▶ [Material for this exercise]
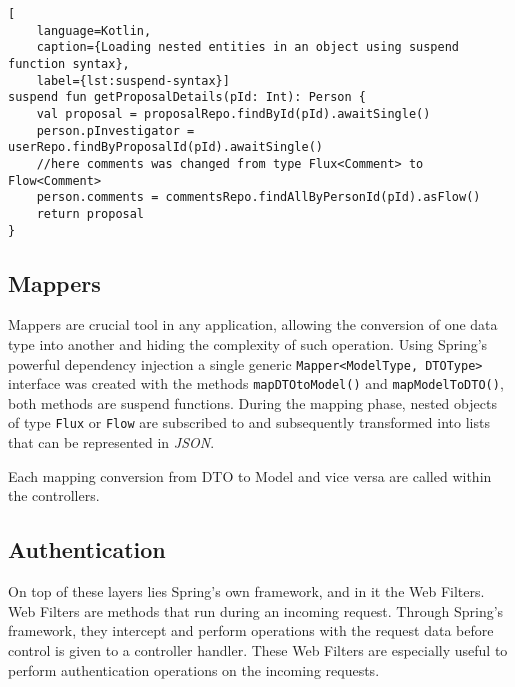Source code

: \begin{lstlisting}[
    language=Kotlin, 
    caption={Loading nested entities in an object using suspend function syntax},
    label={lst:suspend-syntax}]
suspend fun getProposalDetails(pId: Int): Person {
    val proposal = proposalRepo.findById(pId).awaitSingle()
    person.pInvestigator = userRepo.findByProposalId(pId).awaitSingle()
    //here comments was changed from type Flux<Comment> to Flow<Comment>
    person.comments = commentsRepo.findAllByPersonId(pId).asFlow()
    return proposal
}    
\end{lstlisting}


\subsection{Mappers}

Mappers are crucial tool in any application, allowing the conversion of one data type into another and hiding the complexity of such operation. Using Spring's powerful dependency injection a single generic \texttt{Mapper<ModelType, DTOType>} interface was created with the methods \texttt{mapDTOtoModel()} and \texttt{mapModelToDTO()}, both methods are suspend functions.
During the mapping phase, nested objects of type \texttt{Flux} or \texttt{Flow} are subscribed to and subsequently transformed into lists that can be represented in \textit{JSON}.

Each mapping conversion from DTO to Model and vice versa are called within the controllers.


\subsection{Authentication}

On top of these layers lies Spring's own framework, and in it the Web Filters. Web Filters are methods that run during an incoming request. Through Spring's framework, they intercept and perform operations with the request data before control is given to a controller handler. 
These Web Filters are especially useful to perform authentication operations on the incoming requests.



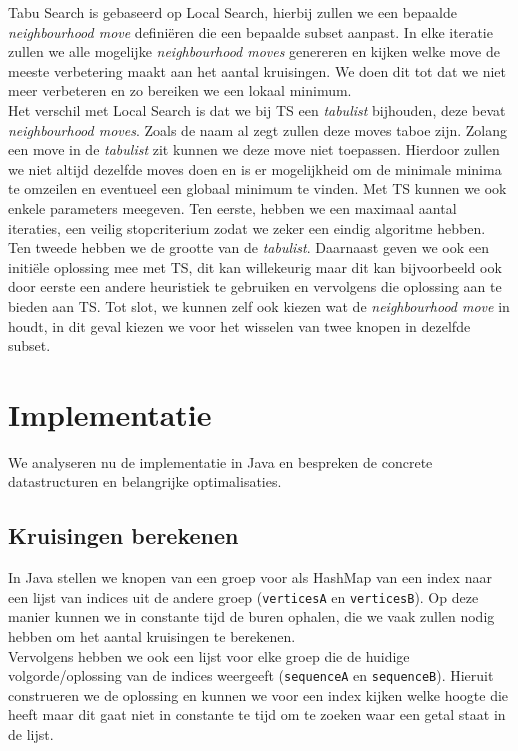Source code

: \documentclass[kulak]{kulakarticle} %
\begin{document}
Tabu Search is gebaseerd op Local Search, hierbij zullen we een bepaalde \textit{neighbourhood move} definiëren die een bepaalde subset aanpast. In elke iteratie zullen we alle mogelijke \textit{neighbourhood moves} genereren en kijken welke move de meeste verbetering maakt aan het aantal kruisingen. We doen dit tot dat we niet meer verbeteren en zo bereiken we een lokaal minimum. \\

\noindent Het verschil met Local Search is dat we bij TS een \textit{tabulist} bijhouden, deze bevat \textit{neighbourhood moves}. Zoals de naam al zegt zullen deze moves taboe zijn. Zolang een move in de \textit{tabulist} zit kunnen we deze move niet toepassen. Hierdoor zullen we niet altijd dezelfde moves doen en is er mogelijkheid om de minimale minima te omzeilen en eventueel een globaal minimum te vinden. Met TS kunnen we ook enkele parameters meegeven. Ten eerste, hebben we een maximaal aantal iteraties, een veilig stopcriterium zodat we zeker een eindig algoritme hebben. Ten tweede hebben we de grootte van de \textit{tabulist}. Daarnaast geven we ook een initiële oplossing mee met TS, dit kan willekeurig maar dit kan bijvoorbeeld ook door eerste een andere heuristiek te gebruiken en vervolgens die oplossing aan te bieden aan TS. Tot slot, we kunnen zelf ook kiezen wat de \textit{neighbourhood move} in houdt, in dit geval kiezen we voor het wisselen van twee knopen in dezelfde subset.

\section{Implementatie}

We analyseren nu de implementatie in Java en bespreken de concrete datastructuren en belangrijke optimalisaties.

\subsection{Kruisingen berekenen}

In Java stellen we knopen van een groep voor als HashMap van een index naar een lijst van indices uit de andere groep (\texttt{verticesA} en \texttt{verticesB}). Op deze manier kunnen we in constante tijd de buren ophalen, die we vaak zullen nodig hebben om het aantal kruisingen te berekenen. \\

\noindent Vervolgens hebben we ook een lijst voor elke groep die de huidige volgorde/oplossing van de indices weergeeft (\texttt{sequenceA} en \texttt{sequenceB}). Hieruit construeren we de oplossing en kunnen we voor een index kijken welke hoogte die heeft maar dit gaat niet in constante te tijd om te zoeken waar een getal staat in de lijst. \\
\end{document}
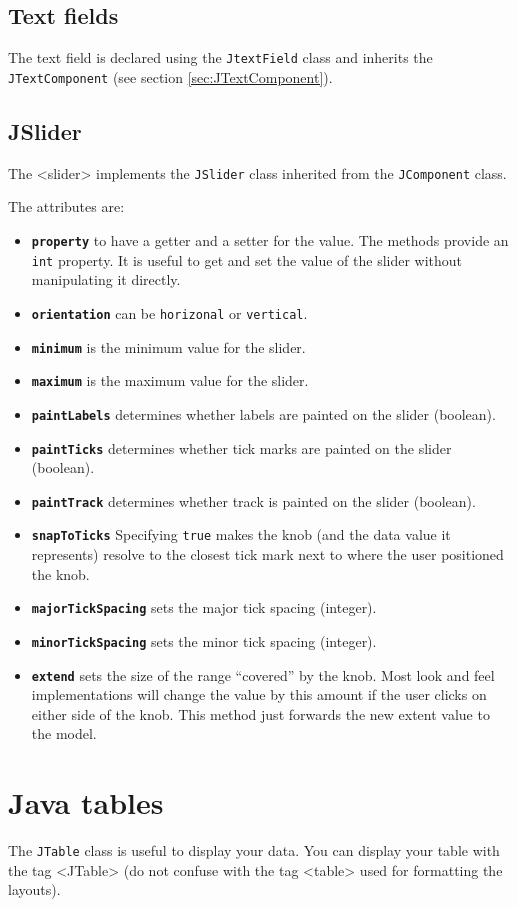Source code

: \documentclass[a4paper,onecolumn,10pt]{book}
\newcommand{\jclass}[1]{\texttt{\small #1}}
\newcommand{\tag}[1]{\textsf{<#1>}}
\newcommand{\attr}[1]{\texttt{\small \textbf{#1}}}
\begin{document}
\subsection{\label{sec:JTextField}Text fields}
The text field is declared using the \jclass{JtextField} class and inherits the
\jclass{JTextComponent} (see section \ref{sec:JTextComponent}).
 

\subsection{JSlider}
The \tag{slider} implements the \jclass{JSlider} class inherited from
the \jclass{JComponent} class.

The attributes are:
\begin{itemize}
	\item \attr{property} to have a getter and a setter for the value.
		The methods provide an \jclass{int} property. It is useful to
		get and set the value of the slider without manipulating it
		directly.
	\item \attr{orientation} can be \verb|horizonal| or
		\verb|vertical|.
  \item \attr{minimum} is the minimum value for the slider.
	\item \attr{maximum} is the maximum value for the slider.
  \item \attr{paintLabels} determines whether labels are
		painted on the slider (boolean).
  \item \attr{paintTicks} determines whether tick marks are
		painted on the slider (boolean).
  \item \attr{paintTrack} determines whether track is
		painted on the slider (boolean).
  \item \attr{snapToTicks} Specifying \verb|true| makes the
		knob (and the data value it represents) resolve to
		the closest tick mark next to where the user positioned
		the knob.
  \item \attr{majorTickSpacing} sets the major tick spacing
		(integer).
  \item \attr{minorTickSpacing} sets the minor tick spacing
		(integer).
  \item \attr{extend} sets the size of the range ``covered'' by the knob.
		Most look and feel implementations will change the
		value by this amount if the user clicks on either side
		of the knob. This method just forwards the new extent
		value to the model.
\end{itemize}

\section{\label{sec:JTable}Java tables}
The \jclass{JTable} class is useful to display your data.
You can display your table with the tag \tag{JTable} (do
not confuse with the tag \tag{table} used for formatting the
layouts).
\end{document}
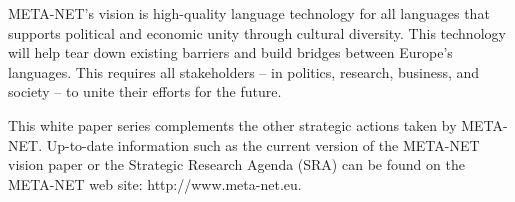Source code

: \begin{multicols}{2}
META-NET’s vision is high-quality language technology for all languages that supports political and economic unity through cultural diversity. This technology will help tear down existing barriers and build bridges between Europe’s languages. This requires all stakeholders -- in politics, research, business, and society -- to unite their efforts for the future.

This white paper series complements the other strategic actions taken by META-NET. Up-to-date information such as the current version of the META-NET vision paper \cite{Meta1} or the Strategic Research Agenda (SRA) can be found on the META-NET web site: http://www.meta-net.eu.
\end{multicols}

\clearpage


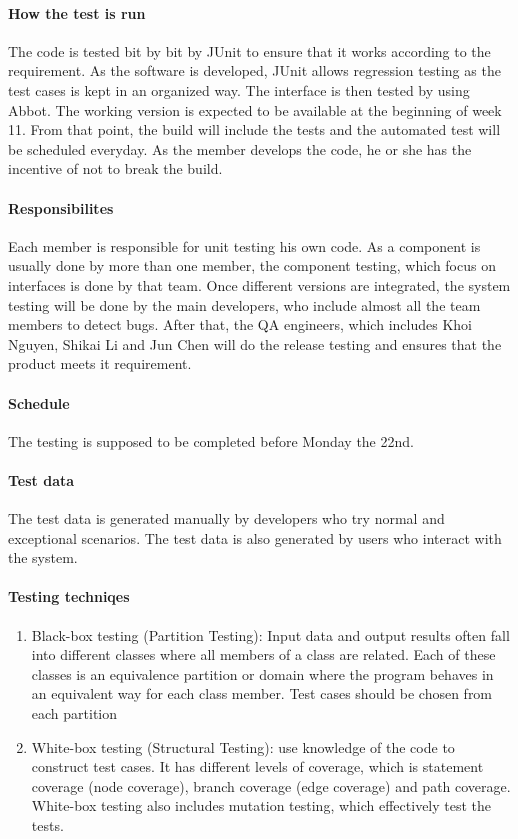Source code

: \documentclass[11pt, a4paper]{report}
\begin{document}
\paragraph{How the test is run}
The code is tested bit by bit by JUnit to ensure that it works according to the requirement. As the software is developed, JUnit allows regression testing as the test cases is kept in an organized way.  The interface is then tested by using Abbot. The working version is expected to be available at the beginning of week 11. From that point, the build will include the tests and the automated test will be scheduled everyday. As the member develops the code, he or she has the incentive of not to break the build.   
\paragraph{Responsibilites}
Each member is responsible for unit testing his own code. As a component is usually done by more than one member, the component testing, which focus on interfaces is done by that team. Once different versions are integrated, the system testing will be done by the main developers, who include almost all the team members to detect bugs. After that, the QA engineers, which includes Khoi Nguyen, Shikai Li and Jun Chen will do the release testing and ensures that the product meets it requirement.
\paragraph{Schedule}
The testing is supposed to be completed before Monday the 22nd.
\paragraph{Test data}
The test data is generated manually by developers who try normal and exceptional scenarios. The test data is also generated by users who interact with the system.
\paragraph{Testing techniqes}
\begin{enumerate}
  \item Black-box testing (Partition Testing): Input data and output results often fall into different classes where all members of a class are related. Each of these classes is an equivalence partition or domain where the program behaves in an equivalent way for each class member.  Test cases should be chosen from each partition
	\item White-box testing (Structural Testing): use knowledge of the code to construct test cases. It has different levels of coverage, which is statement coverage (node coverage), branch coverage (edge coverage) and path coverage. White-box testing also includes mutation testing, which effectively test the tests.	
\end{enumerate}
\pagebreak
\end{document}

▶ [Task goal] Write out the listing above again, exactly, but with no pictures in the copy.

▶ [Result of the exercise]
Source code

: \begin{lstlisting}[
    language=Kotlin, 
    caption={Loading nested entities in an object using suspend function syntax},
    label={lst:suspend-syntax}]
suspend fun getProposalDetails(pId: Int): Person {
    val proposal = proposalRepo.findById(pId).awaitSingle()
    person.pInvestigator = userRepo.findByProposalId(pId).awaitSingle()
    //here comments was changed from type Flux<Comment> to Flow<Comment>
    person.comments = commentsRepo.findAllByPersonId(pId).asFlow()
    return proposal
}    
\end{lstlisting}


\subsection{Mappers}

Mappers are crucial tool in any application, allowing the conversion of one data type into another and hiding the complexity of such operation. Using Spring's powerful dependency injection a single generic \texttt{Mapper<ModelType, DTOType>} interface was created with the methods \texttt{mapDTOtoModel()} and \texttt{mapModelToDTO()}, both methods are suspend functions.
During the mapping phase, nested objects of type \texttt{Flux} or \texttt{Flow} are subscribed to and subsequently transformed into lists that can be represented in \textit{JSON}.

Each mapping conversion from DTO to Model and vice versa are called within the controllers.


\subsection{Authentication}

On top of these layers lies Spring's own framework, and in it the Web Filters. Web Filters are methods that run during an incoming request. Through Spring's framework, they intercept and perform operations with the request data before control is given to a controller handler. 
These Web Filters are especially useful to perform authentication operations on the incoming requests.



Source code

: \documentclass[kulak]{kulakarticle} %
\begin{document}
Tabu Search is gebaseerd op Local Search, hierbij zullen we een bepaalde \textit{neighbourhood move} definiëren die een bepaalde subset aanpast. In elke iteratie zullen we alle mogelijke \textit{neighbourhood moves} genereren en kijken welke move de meeste verbetering maakt aan het aantal kruisingen. We doen dit tot dat we niet meer verbeteren en zo bereiken we een lokaal minimum. \\

\noindent Het verschil met Local Search is dat we bij TS een \textit{tabulist} bijhouden, deze bevat \textit{neighbourhood moves}. Zoals de naam al zegt zullen deze moves taboe zijn. Zolang een move in de \textit{tabulist} zit kunnen we deze move niet toepassen. Hierdoor zullen we niet altijd dezelfde moves doen en is er mogelijkheid om de minimale minima te omzeilen en eventueel een globaal minimum te vinden. Met TS kunnen we ook enkele parameters meegeven. Ten eerste, hebben we een maximaal aantal iteraties, een veilig stopcriterium zodat we zeker een eindig algoritme hebben. Ten tweede hebben we de grootte van de \textit{tabulist}. Daarnaast geven we ook een initiële oplossing mee met TS, dit kan willekeurig maar dit kan bijvoorbeeld ook door eerste een andere heuristiek te gebruiken en vervolgens die oplossing aan te bieden aan TS. Tot slot, we kunnen zelf ook kiezen wat de \textit{neighbourhood move} in houdt, in dit geval kiezen we voor het wisselen van twee knopen in dezelfde subset.

\section{Implementatie}

We analyseren nu de implementatie in Java en bespreken de concrete datastructuren en belangrijke optimalisaties.

\subsection{Kruisingen berekenen}

In Java stellen we knopen van een groep voor als HashMap van een index naar een lijst van indices uit de andere groep (\texttt{verticesA} en \texttt{verticesB}). Op deze manier kunnen we in constante tijd de buren ophalen, die we vaak zullen nodig hebben om het aantal kruisingen te berekenen. \\

\noindent Vervolgens hebben we ook een lijst voor elke groep die de huidige volgorde/oplossing van de indices weergeeft (\texttt{sequenceA} en \texttt{sequenceB}). Hieruit construeren we de oplossing en kunnen we voor een index kijken welke hoogte die heeft maar dit gaat niet in constante te tijd om te zoeken waar een getal staat in de lijst. \\
\end{document}
Source code

: \documentclass[a4paper,onecolumn,10pt]{book}
\newcommand{\jclass}[1]{\texttt{\small #1}}
\newcommand{\tag}[1]{\textsf{<#1>}}
\newcommand{\attr}[1]{\texttt{\small \textbf{#1}}}
\begin{document}
\subsection{\label{sec:JTextField}Text fields}
The text field is declared using the \jclass{JtextField} class and inherits the
\jclass{JTextComponent} (see section \ref{sec:JTextComponent}).
 

\subsection{JSlider}
The \tag{slider} implements the \jclass{JSlider} class inherited from
the \jclass{JComponent} class.

The attributes are:
\begin{itemize}
	\item \attr{property} to have a getter and a setter for the value.
		The methods provide an \jclass{int} property. It is useful to
		get and set the value of the slider without manipulating it
		directly.
	\item \attr{orientation} can be \verb|horizonal| or
		\verb|vertical|.
  \item \attr{minimum} is the minimum value for the slider.
	\item \attr{maximum} is the maximum value for the slider.
  \item \attr{paintLabels} determines whether labels are
		painted on the slider (boolean).
  \item \attr{paintTicks} determines whether tick marks are
		painted on the slider (boolean).
  \item \attr{paintTrack} determines whether track is
		painted on the slider (boolean).
  \item \attr{snapToTicks} Specifying \verb|true| makes the
		knob (and the data value it represents) resolve to
		the closest tick mark next to where the user positioned
		the knob.
  \item \attr{majorTickSpacing} sets the major tick spacing
		(integer).
  \item \attr{minorTickSpacing} sets the minor tick spacing
		(integer).
  \item \attr{extend} sets the size of the range ``covered'' by the knob.
		Most look and feel implementations will change the
		value by this amount if the user clicks on either side
		of the knob. This method just forwards the new extent
		value to the model.
\end{itemize}

\section{\label{sec:JTable}Java tables}
The \jclass{JTable} class is useful to display your data.
You can display your table with the tag \tag{JTable} (do
not confuse with the tag \tag{table} used for formatting the
layouts).
\end{document}
Source code

: \begin{multicols}{2}
META-NET’s vision is high-quality language technology for all languages that supports political and economic unity through cultural diversity. This technology will help tear down existing barriers and build bridges between Europe’s languages. This requires all stakeholders -- in politics, research, business, and society -- to unite their efforts for the future.

This white paper series complements the other strategic actions taken by META-NET. Up-to-date information such as the current version of the META-NET vision paper \cite{Meta1} or the Strategic Research Agenda (SRA) can be found on the META-NET web site: http://www.meta-net.eu.
\end{multicols}

\clearpage


Source code

: \documentclass[11pt, a4paper]{report}
\begin{document}
\paragraph{How the test is run}
The code is tested bit by bit by JUnit to ensure that it works according to the requirement. As the software is developed, JUnit allows regression testing as the test cases is kept in an organized way.  The interface is then tested by using Abbot. The working version is expected to be available at the beginning of week 11. From that point, the build will include the tests and the automated test will be scheduled everyday. As the member develops the code, he or she has the incentive of not to break the build.   
\paragraph{Responsibilites}
Each member is responsible for unit testing his own code. As a component is usually done by more than one member, the component testing, which focus on interfaces is done by that team. Once different versions are integrated, the system testing will be done by the main developers, who include almost all the team members to detect bugs. After that, the QA engineers, which includes Khoi Nguyen, Shikai Li and Jun Chen will do the release testing and ensures that the product meets it requirement.
\paragraph{Schedule}
The testing is supposed to be completed before Monday the 22nd.
\paragraph{Test data}
The test data is generated manually by developers who try normal and exceptional scenarios. The test data is also generated by users who interact with the system.
\paragraph{Testing techniqes}
\begin{enumerate}
  \item Black-box testing (Partition Testing): Input data and output results often fall into different classes where all members of a class are related. Each of these classes is an equivalence partition or domain where the program behaves in an equivalent way for each class member.  Test cases should be chosen from each partition
	\item White-box testing (Structural Testing): use knowledge of the code to construct test cases. It has different levels of coverage, which is statement coverage (node coverage), branch coverage (edge coverage) and path coverage. White-box testing also includes mutation testing, which effectively test the tests.	
\end{enumerate}
\pagebreak
\end{document}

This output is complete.